In other words, which of the blocks in the below program produces the fewest lines of output:

#include <iostream>
#include <vector>
struct S {
    S() { std::cout << " default ctor\n"; }
    S(int) { std::cout << " int ctor\n"; }
    S(S const &) { std::cout << " copy ctor\n"; }
    S(S &&) { std::cout << " move ctor\n"; }
    ~S() { std::cout << " dtor\n"; }
    void operator =(S const &) { std::cout << " copy assignment\n"; }
    void operator =(S &&) { std::cout << " move assignment\n"; }
};
int main() {
    {
        std::cout << "A1:\n";
        std::vector<S> s { S(), S(), S() };
    }
    {
        std::cout << "A2:\n";
        std::vector<S> s { {}, {}, {} };
    }
    {
        std::cout << "A3:\n";
        std::vector<S> s { 0, 0, 0 };
    }
    {
        std::cout << "B1:\n";
        std::vector<S> s;
        s.reserve(3);
        s.push_back(S());
        s.push_back(S());
        s.push_back(S());
    }
    {
        std::cout << "B2:\n";
        std::vector<S> s;
        s.reserve(3);
        s.push_back({});
        s.push_back({});
        s.push_back({});
    }
    {
        std::cout << "B3:\n";
        std::vector<S> s;
        s.reserve(3);
        s.push_back(0);
        s.push_back(0);
        s.push_back(0);
    }
    {
        std::cout << "C1:\n";
        std::vector<S> s;
        s.reserve(3);
        s.emplace_back(S());
        s.emplace_back(S());
        s.emplace_back(S());
    }
    // {
    //  std::cout << "C2:\n";
    //  std::vector<S> s;
    //  s.reserve(3);
    //  s.emplace_back({});
    //  s.emplace_back({});
    //  s.emplace_back({});
    // }
    {
        std::cout << "C3:\n";
        std::vector<S> s;
        s.reserve(3);
        s.emplace_back(0);
        s.emplace_back(0);
        s.emplace_back(0);
    }
}

(Of course, each block needs at least three “dtor” lines when its s goes out of scope, so keep those out of the count.)
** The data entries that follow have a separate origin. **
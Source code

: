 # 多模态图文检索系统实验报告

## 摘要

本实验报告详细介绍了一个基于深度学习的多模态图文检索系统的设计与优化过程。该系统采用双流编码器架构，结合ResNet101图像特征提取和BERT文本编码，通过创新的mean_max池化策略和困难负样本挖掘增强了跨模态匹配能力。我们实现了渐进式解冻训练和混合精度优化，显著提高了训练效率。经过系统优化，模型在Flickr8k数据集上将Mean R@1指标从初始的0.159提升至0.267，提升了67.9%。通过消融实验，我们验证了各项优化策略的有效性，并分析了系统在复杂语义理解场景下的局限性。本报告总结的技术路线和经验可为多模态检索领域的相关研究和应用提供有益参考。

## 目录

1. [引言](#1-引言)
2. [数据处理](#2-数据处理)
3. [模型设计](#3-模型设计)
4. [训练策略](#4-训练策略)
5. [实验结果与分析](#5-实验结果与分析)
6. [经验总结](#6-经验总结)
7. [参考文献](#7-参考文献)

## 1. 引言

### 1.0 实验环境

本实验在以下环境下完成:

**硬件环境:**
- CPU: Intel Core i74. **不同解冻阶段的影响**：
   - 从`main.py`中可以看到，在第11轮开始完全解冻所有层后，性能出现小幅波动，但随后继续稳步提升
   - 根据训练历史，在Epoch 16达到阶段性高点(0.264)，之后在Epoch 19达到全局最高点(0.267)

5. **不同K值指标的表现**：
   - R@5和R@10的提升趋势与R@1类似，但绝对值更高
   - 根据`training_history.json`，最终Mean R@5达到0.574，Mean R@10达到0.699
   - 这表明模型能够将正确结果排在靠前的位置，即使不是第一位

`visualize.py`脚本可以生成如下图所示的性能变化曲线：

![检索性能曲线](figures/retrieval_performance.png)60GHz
What might come as a surprise is that the A variants using an initializer list, though short and sweet, are rather heavy: Each one needs three constructors for the three elements of the initializer list (“default ctor” for A1 and A2, “int ctor” for A3), three copy constructors to copy the elements from the initializer list into the vector, and three destructors when destroying the initializer list. Nine calls to special member functions overall.

That is just as expensive as the B variants. (The difference being the order in which the special member functions are called for the individual elements.) However, the advantage of all three B variants is that they use the move constructor instead of the copy constructor to pass the temporary S instances into the vector.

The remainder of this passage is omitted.